GOL urged to prepare for deportees


A Liberian professional, Jonathan A. Adama cautions here that if adequate preparations were not made to receive influx of Liberian deportees from the United States of America in 2019, crimes would increase in the country.


Speaking with reporters in Monrovia, Mr. Adama, who has vast experience in migration and deportation, further cautions that the Weah-led government should provide housing and skills training to reintegrate deportees.

According to him, most Liberian deportees are returning home without any formal skill to sustain themselves. He notes that there are Liberians being deported from the United States on serious crimes, and coming back home without any adequate preparation, and they could engage in similar acts for which they were deported.
Mr.
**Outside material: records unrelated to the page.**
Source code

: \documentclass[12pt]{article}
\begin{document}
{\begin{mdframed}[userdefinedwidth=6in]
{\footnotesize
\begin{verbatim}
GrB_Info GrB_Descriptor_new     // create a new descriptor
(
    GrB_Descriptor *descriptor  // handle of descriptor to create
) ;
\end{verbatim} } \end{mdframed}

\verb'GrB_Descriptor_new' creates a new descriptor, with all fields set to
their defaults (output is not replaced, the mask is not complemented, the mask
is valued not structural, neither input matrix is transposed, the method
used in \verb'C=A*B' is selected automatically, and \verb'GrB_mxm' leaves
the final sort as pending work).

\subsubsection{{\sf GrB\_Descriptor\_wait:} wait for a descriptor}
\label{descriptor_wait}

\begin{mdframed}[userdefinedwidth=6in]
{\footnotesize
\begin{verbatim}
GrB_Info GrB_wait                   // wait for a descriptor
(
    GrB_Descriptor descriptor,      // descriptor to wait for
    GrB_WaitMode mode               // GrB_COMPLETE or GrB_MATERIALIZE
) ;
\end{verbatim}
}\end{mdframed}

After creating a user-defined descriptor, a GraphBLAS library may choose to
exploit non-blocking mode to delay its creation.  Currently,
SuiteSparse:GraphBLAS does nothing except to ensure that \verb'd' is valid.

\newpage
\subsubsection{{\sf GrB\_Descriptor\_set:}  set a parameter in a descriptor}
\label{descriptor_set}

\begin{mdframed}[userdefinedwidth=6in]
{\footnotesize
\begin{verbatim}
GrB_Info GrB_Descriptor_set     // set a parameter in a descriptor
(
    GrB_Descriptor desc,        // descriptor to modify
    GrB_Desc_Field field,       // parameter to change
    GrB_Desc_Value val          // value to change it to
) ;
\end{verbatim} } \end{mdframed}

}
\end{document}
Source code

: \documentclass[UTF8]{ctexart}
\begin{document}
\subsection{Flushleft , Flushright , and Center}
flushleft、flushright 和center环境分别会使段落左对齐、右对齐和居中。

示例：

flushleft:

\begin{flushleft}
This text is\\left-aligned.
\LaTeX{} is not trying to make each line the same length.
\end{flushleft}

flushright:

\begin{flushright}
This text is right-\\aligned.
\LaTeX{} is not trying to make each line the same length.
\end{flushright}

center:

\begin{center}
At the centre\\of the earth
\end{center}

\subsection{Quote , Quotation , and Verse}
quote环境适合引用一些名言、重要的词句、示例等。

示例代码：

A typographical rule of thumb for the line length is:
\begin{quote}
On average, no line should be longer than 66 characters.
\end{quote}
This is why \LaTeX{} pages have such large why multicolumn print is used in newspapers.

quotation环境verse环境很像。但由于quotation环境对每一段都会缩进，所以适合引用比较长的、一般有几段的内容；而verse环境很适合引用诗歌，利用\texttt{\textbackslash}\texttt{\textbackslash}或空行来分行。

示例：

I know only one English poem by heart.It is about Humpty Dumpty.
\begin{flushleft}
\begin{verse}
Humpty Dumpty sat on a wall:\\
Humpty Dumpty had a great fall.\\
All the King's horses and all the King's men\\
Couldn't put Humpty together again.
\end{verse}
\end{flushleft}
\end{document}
Adama also calls on government to place serious attention on training or rehabilitating deportees, if their previous behaviors must change.

He notes that in other countries, where people are deported, they receive quick impact skills to prepare them to survive or start a new life. However, Mr. Adama wonders what would happen to hundreds of Liberians born in the United States whose guardians could be deported.
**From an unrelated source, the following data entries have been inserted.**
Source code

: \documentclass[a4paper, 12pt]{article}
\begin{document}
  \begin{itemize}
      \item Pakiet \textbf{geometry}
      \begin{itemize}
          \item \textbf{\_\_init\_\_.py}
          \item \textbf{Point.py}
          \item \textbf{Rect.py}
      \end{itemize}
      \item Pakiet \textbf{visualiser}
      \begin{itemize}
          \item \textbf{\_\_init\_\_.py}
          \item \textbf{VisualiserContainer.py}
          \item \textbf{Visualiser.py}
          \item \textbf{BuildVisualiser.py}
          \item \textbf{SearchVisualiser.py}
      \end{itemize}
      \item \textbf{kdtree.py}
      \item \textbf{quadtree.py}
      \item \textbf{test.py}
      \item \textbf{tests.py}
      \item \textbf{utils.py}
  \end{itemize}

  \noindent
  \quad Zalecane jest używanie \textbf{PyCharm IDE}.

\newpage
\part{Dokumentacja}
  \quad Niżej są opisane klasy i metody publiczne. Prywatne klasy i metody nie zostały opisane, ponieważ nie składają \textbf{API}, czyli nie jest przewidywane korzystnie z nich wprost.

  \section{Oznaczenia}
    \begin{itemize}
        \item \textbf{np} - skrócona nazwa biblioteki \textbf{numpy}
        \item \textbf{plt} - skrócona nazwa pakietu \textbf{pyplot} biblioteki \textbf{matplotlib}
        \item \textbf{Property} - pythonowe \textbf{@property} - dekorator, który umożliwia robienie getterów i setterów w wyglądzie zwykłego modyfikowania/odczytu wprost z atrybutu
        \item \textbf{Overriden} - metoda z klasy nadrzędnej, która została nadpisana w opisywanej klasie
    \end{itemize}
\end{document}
He appeals to the United States Government to consider providing quick impact skill training for Liberian deportees to adequately prepare them for future challenges at home, so that they would not rely on handouts to survive.He wants the United States to seek safe homes for Liberian children expected to stay in that country without their parents.

President Donald Trump wants the Deferred Enforced Departure or DED program that allows citizens of Liberia living in the United States to avoid deportation ended by 2019.

According to the Voice of America, the DED program, which was set to expire tomorrow, Saturday, will be extended for a year as part of a “wind-down” effort.
The VOA says started in 1991, in part through a grant of Temporary Protected Status (TPS), certain Liberian nationals were eligible for DED, which allowed them to flee armed conflict and civil war and live and work in the United States.

The report quotes the Department of Homeland Security as saying approximately 3,600 Liberians were enrolled in a previous TPS program that preceded the DED.